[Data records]
BEGIN
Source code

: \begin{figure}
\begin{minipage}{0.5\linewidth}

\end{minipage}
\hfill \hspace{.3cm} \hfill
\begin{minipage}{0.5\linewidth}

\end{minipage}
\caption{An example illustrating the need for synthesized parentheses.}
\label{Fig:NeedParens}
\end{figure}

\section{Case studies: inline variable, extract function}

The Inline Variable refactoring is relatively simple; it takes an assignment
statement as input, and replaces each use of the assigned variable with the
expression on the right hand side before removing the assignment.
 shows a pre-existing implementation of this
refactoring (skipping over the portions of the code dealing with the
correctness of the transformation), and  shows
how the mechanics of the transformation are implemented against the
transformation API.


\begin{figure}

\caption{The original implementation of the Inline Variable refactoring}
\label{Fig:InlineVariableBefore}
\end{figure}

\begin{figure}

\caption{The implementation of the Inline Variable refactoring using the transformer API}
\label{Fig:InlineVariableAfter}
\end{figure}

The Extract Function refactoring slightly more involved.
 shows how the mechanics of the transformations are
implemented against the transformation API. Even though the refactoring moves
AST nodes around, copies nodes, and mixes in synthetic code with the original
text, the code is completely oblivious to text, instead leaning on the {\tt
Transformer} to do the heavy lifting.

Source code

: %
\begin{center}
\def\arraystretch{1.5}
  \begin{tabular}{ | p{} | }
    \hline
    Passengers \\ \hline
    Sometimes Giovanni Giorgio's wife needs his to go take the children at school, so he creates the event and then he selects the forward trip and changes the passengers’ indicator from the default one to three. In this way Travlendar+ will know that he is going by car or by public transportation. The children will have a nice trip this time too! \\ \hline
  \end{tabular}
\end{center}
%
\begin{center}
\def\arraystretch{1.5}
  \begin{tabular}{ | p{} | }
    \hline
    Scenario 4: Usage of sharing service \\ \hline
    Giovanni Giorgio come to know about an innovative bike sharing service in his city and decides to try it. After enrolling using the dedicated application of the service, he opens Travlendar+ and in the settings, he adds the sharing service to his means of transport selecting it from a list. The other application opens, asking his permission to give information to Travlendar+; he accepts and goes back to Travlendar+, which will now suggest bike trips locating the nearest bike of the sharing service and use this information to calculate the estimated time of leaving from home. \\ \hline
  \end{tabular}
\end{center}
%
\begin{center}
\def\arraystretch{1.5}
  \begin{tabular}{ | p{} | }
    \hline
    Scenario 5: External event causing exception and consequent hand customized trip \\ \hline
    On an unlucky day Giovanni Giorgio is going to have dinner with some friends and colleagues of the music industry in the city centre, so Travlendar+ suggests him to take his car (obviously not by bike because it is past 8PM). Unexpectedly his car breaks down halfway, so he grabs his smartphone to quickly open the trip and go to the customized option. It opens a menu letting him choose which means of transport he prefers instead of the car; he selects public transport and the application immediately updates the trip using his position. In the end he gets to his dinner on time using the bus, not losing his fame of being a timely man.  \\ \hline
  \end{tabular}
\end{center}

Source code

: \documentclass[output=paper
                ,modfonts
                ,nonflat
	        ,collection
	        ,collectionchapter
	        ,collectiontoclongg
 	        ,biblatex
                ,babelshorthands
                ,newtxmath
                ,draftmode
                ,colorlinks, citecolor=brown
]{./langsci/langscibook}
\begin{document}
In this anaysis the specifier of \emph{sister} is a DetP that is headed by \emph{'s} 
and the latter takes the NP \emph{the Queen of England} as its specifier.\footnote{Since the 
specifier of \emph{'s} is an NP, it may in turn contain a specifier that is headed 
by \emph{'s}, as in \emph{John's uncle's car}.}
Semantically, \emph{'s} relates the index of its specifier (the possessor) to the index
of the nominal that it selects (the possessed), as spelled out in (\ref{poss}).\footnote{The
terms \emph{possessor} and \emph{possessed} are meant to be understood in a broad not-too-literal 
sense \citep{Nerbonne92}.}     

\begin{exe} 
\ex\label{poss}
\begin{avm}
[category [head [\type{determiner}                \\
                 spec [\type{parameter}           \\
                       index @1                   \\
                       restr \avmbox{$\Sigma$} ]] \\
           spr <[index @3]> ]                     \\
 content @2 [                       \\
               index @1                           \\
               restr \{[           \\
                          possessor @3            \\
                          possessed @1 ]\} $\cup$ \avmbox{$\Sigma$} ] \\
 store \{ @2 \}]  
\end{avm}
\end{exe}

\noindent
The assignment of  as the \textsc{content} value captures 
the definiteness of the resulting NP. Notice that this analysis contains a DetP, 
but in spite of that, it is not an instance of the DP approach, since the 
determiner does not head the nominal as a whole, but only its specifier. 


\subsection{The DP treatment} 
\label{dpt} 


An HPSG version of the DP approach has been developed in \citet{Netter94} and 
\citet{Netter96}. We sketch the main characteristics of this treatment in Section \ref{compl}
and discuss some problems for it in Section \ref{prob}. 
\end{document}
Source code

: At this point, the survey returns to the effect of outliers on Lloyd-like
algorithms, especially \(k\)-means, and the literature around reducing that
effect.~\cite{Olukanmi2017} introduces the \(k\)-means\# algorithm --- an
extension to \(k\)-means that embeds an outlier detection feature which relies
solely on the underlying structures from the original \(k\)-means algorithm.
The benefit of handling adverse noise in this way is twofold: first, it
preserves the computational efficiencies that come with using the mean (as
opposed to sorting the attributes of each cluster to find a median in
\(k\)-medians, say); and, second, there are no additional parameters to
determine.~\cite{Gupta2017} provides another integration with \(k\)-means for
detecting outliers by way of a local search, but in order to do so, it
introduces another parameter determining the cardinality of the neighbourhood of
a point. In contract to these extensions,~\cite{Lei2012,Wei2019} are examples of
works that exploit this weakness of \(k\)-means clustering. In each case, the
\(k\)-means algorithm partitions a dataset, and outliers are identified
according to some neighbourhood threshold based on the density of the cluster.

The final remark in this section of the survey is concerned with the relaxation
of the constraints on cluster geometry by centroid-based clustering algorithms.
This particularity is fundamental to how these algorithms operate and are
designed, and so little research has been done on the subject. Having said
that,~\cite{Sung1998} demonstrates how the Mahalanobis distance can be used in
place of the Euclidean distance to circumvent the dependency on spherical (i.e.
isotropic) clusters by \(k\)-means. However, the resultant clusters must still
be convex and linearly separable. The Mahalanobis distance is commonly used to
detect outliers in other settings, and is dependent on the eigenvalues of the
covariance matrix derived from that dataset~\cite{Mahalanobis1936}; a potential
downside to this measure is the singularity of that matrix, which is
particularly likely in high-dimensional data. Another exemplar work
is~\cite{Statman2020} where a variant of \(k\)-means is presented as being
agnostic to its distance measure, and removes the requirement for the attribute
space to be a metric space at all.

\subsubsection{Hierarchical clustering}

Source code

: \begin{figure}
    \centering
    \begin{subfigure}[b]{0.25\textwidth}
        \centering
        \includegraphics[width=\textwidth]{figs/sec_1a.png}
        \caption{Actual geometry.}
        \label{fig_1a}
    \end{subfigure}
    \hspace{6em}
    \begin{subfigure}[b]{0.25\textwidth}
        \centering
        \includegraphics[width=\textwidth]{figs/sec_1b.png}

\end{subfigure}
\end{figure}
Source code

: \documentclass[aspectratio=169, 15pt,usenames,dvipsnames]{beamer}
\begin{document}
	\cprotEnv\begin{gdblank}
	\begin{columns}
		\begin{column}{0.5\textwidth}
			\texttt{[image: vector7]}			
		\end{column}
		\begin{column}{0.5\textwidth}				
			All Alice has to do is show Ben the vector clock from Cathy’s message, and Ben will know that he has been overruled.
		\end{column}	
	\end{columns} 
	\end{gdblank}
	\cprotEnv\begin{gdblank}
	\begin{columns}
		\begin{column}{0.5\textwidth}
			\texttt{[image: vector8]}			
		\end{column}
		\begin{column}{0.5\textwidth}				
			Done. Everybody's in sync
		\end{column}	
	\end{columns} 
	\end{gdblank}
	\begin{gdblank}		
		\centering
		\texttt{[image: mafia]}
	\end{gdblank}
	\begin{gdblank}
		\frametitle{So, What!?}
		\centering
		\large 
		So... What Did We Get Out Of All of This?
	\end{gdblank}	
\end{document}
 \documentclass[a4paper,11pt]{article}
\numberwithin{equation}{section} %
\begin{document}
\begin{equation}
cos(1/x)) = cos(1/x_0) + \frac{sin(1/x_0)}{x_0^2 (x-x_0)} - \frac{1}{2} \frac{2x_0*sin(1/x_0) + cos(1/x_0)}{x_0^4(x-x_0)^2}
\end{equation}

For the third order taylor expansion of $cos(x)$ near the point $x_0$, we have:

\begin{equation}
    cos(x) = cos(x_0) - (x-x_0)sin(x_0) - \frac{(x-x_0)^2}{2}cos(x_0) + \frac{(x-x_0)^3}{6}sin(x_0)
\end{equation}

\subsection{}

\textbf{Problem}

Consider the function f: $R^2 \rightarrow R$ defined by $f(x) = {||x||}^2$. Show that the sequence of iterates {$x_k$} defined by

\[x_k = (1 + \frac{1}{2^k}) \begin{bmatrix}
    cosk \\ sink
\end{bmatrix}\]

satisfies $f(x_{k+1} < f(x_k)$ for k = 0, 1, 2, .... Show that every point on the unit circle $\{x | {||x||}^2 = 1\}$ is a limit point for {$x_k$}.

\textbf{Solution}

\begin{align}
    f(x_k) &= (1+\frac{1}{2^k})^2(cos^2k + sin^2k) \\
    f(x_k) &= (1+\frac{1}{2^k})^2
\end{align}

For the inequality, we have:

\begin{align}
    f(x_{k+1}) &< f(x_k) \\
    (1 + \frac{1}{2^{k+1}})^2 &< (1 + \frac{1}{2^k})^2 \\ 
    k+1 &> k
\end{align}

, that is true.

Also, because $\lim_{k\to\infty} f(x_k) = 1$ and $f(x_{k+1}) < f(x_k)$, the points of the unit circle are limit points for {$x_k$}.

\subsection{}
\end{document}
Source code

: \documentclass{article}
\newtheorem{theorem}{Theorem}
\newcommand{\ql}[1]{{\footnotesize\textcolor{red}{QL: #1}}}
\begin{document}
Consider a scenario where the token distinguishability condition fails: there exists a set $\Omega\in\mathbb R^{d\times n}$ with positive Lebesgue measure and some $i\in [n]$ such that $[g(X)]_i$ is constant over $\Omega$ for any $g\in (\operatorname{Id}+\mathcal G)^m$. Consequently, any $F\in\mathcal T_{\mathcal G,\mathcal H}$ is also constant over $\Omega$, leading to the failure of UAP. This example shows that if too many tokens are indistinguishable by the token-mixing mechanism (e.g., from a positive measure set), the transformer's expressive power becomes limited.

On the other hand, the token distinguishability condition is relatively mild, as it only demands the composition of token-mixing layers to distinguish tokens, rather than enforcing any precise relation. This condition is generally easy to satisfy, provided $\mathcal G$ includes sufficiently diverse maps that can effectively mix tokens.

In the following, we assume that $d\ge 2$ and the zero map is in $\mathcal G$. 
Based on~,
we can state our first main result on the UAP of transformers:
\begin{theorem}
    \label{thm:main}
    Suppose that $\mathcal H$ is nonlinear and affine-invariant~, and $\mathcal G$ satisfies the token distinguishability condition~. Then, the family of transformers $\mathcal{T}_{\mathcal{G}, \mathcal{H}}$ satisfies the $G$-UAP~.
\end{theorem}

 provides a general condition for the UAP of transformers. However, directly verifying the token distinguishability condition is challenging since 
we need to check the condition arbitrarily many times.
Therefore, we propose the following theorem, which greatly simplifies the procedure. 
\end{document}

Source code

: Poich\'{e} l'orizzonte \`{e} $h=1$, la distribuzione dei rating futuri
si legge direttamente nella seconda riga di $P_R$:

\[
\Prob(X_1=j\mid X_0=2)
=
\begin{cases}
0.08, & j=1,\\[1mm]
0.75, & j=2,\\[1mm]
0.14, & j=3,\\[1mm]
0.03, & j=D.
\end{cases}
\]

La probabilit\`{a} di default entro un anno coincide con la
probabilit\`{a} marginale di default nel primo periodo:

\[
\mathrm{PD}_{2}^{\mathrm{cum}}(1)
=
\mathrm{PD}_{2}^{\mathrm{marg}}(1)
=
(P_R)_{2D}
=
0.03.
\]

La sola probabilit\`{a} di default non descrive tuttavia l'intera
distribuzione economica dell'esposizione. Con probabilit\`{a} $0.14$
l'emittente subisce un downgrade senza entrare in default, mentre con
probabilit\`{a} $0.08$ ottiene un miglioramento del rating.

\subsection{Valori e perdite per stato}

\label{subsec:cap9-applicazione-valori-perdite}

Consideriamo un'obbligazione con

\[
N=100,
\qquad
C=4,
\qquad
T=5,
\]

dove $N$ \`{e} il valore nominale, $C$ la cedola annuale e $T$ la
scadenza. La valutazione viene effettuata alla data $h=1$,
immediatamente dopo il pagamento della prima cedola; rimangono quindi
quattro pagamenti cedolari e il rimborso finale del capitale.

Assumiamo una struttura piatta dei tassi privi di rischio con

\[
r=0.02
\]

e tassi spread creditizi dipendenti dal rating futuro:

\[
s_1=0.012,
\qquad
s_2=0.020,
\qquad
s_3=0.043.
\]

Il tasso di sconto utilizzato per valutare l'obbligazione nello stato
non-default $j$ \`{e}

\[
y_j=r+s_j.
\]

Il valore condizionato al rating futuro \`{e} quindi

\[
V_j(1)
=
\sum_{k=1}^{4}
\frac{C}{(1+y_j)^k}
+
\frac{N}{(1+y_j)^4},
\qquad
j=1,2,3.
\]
END
What you should do
A single number is the expected answer: how many lines of the entries contain "citet".

Result of this task
2